▶ **Entries taken from a collection**:
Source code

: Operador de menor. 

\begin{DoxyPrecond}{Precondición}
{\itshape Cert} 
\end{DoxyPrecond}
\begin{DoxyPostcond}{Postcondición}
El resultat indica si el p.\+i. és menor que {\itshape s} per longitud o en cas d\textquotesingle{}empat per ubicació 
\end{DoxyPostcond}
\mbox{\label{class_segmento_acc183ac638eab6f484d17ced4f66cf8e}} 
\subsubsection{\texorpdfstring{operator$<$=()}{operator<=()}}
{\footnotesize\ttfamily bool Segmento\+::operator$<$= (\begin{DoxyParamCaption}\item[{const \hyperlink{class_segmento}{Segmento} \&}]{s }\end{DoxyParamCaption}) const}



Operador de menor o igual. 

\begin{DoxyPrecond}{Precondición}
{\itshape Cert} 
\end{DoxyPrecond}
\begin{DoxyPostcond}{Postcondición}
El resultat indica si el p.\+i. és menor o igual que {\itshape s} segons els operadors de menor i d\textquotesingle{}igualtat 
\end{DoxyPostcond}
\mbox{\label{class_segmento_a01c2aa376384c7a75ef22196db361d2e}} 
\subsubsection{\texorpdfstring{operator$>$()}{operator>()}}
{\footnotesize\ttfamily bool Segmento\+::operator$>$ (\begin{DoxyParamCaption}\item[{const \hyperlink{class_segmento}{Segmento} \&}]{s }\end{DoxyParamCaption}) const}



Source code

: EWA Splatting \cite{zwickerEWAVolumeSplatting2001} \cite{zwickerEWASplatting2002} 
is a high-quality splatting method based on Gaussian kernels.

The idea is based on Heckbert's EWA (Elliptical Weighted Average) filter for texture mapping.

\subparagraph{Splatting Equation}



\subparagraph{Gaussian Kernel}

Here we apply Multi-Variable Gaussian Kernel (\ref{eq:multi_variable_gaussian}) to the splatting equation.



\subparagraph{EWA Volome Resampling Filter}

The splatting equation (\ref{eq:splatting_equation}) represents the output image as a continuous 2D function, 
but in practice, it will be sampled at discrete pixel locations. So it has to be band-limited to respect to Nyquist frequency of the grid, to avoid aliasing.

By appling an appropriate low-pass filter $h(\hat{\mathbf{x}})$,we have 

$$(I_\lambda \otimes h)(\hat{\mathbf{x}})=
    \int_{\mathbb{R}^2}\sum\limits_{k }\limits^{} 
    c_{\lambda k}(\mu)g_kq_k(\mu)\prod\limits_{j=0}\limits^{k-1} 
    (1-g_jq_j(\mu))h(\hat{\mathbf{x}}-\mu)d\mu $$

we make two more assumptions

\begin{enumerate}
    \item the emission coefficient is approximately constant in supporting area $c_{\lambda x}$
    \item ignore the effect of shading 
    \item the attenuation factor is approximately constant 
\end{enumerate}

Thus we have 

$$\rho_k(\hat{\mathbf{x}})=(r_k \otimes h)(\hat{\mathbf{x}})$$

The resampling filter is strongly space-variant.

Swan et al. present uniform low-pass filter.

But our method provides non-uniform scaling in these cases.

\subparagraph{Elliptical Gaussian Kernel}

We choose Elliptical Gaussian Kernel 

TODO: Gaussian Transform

▶ **Requirement**: Beginning with the line that contains "But our method", write out every line through the end of the entries above, exactly.

▶ **Solution for this exercise**:
But our method provides non-uniform scaling in these cases.

\subparagraph{Elliptical Gaussian Kernel}

We choose Elliptical Gaussian Kernel 

TODO: Gaussian Transform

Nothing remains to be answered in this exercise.